Segment Open

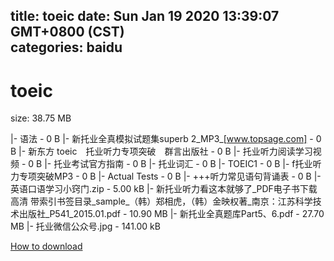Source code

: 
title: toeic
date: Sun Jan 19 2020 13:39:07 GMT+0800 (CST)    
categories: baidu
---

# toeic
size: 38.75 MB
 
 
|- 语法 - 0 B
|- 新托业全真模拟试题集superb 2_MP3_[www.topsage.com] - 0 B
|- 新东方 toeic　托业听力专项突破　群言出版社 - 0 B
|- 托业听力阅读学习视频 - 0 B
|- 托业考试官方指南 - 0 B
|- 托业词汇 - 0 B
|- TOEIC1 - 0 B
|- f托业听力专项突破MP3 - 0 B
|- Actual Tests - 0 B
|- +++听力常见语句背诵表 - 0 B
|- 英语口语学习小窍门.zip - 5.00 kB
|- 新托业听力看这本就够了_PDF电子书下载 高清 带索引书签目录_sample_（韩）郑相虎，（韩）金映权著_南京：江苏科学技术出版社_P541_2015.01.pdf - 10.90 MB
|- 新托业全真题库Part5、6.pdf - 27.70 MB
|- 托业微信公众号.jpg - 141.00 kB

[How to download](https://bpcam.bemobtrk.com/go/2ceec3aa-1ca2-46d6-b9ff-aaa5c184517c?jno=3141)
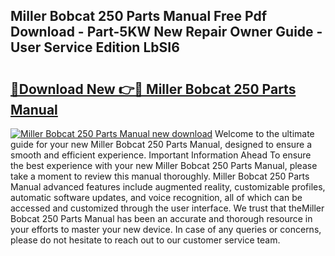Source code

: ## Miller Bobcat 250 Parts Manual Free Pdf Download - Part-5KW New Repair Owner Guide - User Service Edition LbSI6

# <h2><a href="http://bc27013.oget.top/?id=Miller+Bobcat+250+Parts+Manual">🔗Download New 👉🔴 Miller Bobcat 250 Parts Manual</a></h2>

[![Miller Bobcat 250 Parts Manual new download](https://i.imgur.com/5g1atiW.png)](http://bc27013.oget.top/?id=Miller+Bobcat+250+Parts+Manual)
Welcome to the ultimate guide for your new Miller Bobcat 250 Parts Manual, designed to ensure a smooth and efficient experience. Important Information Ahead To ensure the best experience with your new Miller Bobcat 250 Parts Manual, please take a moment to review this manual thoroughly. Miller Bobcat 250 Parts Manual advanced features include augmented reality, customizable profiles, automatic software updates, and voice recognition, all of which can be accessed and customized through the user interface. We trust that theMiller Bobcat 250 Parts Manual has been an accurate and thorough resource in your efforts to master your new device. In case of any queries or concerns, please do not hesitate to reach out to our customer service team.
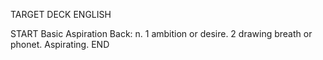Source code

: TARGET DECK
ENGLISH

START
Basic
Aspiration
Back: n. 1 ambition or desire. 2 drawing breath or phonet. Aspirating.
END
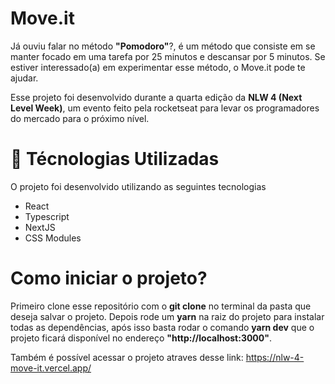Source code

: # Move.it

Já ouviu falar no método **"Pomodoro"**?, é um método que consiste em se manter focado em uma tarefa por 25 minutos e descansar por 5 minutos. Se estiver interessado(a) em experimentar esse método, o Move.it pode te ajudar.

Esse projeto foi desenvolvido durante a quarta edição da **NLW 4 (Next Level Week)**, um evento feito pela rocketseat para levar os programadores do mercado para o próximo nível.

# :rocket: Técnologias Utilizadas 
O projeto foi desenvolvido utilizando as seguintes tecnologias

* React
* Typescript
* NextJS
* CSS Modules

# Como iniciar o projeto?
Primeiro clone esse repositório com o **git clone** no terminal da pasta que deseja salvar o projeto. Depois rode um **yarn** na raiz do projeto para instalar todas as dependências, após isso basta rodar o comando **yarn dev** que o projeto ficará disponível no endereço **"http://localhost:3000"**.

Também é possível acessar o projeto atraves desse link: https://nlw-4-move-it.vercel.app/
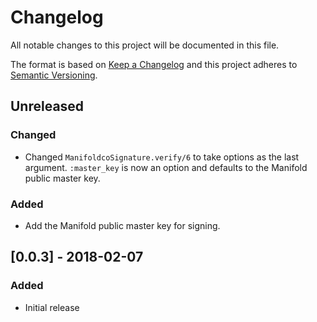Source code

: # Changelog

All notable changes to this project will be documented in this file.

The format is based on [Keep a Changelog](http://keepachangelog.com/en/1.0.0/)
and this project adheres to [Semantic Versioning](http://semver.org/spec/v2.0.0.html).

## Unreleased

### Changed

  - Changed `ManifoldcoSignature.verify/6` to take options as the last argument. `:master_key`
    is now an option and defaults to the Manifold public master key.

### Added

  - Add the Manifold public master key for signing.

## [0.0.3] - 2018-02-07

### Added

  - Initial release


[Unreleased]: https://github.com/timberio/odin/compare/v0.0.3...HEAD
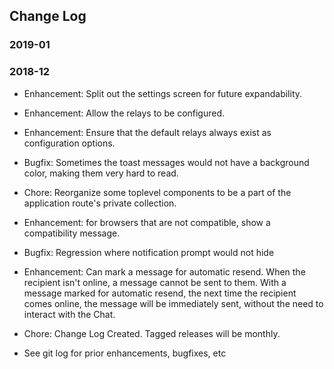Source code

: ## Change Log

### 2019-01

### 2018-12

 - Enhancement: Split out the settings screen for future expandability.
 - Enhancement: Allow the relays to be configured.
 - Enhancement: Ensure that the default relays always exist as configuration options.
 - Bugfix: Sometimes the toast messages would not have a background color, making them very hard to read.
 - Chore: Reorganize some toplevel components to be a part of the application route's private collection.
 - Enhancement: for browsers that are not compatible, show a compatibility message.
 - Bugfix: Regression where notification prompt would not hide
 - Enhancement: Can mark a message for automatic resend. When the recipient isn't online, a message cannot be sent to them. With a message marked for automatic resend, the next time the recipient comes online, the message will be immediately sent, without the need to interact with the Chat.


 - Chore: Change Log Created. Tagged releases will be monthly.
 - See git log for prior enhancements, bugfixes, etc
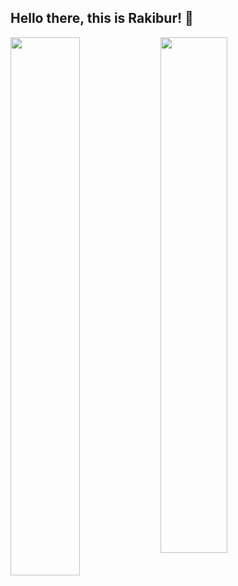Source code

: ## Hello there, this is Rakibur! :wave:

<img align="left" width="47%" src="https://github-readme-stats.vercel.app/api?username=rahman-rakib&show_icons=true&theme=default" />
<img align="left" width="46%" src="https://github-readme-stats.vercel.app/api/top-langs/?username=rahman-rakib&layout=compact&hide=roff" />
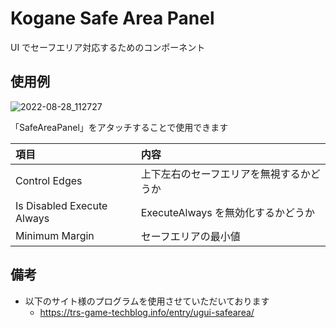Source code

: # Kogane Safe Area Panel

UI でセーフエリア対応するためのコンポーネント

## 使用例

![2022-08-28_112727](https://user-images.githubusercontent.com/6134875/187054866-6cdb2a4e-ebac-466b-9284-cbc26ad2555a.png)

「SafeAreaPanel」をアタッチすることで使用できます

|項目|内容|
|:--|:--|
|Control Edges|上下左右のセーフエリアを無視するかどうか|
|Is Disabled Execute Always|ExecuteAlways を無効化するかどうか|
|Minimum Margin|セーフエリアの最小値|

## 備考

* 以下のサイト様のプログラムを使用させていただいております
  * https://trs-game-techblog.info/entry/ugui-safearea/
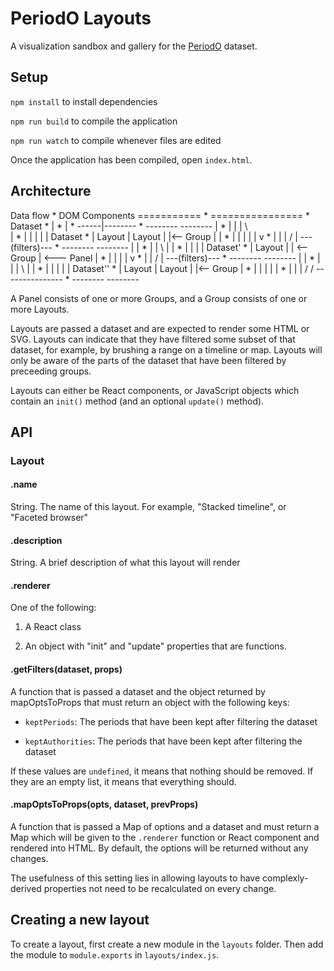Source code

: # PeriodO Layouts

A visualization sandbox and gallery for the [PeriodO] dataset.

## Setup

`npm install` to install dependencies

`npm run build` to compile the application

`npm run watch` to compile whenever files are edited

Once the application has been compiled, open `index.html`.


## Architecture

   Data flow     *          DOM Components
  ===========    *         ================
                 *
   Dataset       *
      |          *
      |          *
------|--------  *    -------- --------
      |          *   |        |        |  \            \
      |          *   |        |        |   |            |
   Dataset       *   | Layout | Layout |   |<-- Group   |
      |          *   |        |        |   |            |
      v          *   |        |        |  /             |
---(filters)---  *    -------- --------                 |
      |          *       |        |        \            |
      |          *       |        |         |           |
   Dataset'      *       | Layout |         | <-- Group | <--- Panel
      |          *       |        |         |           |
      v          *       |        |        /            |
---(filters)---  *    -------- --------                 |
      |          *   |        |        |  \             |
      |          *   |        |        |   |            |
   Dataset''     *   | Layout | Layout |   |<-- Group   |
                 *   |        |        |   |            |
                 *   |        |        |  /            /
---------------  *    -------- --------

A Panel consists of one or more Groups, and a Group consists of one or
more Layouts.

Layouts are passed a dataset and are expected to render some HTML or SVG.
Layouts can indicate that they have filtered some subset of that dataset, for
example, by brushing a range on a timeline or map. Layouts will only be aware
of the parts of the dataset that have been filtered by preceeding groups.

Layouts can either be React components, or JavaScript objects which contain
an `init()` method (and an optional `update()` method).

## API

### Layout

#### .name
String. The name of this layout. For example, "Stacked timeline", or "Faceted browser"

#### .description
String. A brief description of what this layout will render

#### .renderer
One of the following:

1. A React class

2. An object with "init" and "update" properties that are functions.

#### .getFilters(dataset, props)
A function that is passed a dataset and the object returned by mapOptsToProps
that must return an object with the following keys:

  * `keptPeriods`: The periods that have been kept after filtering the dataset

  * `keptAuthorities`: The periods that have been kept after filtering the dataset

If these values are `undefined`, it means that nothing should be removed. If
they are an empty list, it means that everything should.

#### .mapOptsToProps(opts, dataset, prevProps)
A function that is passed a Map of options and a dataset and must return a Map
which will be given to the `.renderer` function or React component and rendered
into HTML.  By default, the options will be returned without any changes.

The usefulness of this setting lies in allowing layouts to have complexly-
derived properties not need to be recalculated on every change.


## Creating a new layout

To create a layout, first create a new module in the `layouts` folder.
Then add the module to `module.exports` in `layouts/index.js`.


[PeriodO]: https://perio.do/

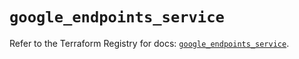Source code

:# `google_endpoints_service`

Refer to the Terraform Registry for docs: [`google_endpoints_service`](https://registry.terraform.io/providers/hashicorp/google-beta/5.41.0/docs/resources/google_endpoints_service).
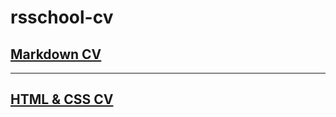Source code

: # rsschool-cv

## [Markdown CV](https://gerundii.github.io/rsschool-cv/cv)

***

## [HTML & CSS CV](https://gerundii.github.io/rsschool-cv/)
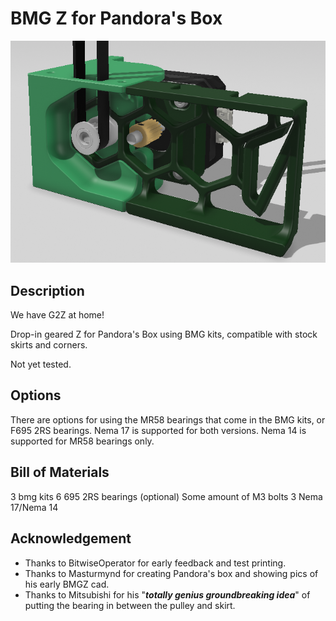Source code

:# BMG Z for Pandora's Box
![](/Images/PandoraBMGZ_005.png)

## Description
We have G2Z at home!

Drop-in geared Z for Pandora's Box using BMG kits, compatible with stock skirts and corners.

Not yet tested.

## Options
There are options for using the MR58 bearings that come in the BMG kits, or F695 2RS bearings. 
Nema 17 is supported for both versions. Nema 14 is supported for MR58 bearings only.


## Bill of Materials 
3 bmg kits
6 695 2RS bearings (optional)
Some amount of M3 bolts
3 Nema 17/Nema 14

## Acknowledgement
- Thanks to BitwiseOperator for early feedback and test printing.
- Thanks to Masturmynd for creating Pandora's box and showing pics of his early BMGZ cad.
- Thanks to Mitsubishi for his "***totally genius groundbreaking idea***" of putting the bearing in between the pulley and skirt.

Segment Closed
Segment Open

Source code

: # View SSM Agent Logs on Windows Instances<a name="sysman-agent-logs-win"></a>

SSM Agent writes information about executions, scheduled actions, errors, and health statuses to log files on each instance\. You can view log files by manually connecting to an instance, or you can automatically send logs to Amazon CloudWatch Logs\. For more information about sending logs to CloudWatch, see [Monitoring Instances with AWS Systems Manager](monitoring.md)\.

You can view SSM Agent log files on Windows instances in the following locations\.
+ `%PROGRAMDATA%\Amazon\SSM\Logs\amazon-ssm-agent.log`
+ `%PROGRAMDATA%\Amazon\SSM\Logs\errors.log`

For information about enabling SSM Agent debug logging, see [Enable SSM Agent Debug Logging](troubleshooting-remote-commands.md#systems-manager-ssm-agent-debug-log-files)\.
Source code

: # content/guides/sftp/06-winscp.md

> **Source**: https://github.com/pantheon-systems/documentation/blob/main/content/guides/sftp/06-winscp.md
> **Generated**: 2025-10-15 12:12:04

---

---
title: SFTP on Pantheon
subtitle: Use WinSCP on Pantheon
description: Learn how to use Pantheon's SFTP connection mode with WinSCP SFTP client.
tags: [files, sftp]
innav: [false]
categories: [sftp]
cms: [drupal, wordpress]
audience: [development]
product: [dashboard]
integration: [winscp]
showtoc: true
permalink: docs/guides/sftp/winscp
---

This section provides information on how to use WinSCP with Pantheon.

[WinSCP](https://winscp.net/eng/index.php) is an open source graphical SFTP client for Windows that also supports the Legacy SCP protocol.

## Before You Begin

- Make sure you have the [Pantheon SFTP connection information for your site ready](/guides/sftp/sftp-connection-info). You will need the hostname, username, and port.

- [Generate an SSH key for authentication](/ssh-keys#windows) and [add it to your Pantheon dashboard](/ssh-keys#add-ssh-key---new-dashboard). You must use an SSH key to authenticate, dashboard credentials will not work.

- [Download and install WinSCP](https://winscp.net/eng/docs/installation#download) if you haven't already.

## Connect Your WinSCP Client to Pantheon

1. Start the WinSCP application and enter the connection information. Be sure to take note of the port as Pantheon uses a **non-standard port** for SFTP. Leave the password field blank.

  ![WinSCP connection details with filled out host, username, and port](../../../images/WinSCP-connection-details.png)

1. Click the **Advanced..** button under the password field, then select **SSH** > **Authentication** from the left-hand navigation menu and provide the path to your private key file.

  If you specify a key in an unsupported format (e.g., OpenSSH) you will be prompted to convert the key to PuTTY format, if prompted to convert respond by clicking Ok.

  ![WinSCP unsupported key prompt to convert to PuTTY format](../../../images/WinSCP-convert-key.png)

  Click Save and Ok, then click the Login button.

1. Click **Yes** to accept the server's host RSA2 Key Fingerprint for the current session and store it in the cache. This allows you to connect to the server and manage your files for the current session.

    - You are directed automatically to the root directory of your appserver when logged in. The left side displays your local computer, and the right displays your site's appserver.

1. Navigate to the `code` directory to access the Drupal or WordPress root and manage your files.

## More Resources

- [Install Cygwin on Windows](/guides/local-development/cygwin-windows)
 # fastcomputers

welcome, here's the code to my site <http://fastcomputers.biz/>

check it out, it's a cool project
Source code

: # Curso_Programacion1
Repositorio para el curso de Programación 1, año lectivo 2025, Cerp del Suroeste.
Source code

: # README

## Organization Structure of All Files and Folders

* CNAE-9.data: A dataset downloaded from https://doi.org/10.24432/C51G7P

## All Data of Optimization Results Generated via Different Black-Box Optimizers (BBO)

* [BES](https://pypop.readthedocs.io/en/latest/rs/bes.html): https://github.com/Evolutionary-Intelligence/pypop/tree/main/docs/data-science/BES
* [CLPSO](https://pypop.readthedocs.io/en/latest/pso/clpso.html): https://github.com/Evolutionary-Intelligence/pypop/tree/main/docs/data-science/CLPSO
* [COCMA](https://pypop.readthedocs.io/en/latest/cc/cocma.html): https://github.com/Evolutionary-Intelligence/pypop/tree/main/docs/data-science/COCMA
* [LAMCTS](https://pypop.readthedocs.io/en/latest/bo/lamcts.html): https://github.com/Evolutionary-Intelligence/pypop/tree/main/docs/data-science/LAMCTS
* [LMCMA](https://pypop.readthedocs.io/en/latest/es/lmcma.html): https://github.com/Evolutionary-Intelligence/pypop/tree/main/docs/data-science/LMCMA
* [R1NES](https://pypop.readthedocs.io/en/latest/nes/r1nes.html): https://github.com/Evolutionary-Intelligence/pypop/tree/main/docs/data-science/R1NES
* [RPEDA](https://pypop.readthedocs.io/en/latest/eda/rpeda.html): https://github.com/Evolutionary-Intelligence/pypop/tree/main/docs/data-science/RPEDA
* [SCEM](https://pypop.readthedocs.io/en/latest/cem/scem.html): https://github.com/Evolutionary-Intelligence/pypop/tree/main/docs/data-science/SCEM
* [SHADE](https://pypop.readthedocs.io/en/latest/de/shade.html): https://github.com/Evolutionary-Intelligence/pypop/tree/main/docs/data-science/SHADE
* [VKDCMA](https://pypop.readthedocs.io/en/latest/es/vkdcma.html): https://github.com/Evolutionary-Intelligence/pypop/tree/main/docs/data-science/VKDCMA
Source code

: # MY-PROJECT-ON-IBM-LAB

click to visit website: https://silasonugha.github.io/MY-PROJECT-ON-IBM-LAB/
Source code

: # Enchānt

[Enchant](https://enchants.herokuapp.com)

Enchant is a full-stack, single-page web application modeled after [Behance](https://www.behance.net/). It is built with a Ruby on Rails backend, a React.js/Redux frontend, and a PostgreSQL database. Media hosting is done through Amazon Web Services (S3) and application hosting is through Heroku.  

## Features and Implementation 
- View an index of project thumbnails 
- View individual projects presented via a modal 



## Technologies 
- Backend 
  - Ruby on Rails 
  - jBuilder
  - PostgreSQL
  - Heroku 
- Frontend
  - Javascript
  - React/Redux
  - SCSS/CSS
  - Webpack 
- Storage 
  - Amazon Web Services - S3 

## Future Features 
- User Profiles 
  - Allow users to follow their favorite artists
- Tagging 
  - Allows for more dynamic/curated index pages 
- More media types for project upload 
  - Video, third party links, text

Segment Closed
Segment Open

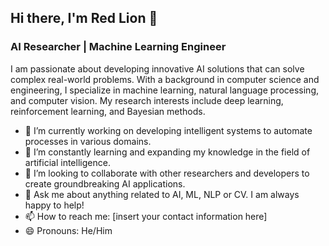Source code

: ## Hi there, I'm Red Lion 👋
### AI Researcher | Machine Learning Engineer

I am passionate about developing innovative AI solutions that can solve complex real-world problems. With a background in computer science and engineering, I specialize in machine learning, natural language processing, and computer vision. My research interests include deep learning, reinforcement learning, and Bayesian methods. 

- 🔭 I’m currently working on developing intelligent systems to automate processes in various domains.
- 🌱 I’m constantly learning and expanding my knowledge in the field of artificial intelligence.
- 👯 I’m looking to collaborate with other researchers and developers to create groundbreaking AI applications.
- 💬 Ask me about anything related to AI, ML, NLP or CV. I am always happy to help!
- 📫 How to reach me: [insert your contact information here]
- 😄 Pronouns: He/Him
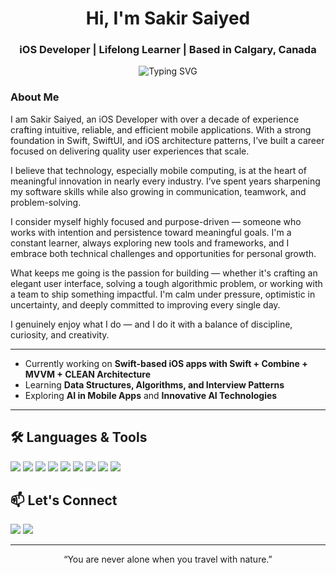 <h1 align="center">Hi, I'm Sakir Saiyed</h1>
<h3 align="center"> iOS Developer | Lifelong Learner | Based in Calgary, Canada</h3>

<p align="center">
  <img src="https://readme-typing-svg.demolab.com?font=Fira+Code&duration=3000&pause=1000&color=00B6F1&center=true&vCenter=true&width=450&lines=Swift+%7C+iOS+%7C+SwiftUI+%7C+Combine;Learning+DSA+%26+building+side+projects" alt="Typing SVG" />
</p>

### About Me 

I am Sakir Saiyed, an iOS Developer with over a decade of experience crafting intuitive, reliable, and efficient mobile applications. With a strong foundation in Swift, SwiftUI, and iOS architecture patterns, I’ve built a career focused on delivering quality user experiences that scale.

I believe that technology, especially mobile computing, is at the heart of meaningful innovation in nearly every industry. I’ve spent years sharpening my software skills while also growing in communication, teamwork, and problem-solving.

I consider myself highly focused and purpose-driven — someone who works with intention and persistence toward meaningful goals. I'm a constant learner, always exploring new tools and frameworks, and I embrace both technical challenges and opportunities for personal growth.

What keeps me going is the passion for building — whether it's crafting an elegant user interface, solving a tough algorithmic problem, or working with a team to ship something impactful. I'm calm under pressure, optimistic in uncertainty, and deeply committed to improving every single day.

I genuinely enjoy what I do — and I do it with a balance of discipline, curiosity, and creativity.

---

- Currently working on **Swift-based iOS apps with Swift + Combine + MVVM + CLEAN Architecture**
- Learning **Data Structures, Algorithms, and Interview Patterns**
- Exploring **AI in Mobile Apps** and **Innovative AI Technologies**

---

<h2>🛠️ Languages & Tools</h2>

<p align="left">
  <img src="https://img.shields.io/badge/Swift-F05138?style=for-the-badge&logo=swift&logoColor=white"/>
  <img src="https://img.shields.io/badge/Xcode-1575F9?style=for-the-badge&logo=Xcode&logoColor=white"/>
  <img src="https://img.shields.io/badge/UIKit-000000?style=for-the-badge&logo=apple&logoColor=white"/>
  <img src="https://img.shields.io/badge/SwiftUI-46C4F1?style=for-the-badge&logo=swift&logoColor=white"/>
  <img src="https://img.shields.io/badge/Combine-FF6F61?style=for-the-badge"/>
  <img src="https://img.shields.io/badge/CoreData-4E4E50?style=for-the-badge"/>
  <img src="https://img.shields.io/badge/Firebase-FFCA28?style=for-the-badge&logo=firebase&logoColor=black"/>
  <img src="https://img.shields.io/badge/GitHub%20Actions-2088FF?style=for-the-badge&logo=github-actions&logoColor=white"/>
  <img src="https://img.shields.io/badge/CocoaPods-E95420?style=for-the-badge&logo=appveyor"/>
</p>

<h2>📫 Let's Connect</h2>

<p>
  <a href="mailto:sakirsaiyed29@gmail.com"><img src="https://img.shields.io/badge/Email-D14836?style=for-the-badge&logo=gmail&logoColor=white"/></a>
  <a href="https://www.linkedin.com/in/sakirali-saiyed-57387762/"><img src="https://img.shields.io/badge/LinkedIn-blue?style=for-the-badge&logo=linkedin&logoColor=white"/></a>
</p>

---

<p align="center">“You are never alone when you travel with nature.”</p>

Segment Closed

→ **WHAT THIS TASK INVOLVES**:
Looking at the entries above, can you reproduce exactly the lines from the one that holds "Layouts can indicate" through the one that holds "of the parts", and only those?

→ **EXERCISE OUTPUT**:
Layouts can indicate that they have filtered some subset of that dataset, for
example, by brushing a range on a timeline or map. Layouts will only be aware
of the parts of the dataset that have been filtered by preceeding groups.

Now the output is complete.